Please reproduce verbatim the lines below, from the first through the one with "The existing system".
====== Records for processing
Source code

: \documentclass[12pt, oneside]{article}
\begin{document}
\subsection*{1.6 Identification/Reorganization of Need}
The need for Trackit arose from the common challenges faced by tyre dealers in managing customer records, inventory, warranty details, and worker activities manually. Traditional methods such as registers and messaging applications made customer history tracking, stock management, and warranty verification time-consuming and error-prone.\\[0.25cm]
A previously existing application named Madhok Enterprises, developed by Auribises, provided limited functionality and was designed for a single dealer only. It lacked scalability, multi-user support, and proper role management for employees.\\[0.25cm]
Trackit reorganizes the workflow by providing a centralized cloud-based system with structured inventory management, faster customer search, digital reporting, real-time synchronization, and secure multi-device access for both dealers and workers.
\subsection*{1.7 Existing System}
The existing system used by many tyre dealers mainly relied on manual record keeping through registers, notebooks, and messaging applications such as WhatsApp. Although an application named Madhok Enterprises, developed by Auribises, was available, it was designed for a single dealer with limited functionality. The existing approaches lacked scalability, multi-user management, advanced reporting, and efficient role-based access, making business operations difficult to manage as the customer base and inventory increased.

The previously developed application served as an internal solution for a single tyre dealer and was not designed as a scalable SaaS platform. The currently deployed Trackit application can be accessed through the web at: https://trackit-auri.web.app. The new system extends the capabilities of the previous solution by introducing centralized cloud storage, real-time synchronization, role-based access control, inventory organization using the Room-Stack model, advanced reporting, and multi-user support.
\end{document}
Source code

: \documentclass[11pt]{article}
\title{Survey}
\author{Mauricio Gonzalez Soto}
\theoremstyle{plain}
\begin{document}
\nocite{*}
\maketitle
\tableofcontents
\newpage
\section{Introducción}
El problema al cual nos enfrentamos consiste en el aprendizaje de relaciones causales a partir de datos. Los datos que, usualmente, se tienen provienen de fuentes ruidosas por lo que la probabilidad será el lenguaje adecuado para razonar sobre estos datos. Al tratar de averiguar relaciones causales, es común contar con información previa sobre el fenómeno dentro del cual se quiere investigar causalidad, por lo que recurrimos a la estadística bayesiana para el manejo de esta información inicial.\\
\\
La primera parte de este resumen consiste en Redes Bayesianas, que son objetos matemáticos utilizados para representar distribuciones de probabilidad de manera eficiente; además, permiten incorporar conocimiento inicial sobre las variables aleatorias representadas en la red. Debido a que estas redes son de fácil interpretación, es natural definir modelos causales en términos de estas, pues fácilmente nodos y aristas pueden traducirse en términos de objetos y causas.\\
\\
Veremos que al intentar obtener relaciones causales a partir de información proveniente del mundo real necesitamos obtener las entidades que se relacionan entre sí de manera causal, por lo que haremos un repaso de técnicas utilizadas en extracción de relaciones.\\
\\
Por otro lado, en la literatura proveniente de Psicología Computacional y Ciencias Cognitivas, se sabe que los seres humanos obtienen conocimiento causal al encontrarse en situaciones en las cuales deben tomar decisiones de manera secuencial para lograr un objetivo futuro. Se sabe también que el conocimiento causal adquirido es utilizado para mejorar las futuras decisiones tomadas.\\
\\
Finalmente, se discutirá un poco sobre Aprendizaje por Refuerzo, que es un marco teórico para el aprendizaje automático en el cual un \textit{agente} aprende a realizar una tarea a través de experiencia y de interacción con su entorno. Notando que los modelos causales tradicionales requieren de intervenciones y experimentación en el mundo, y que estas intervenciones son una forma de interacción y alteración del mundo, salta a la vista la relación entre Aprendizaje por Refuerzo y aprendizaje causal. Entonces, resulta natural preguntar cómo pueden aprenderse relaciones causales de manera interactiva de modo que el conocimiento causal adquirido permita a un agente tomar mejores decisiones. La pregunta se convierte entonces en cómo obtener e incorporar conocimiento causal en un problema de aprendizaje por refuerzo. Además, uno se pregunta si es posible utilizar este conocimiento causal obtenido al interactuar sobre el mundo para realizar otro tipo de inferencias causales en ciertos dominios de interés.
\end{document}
============
Response for this exercise:
Source code

: \documentclass[12pt, oneside]{article}
\begin{document}
\subsection*{1.6 Identification/Reorganization of Need}
The need for Trackit arose from the common challenges faced by tyre dealers in managing customer records, inventory, warranty details, and worker activities manually. Traditional methods such as registers and messaging applications made customer history tracking, stock management, and warranty verification time-consuming and error-prone.\\[0.25cm]
A previously existing application named Madhok Enterprises, developed by Auribises, provided limited functionality and was designed for a single dealer only. It lacked scalability, multi-user support, and proper role management for employees.\\[0.25cm]
Trackit reorganizes the workflow by providing a centralized cloud-based system with structured inventory management, faster customer search, digital reporting, real-time synchronization, and secure multi-device access for both dealers and workers.
\subsection*{1.7 Existing System}
The existing system used by many tyre dealers mainly relied on manual record keeping through registers, notebooks, and messaging applications such as WhatsApp. Although an application named Madhok Enterprises, developed by Auribises, was available, it was designed for a single dealer with limited functionality. The existing approaches lacked scalability, multi-user management, advanced reporting, and efficient role-based access, making business operations difficult to manage as the customer base and inventory increased.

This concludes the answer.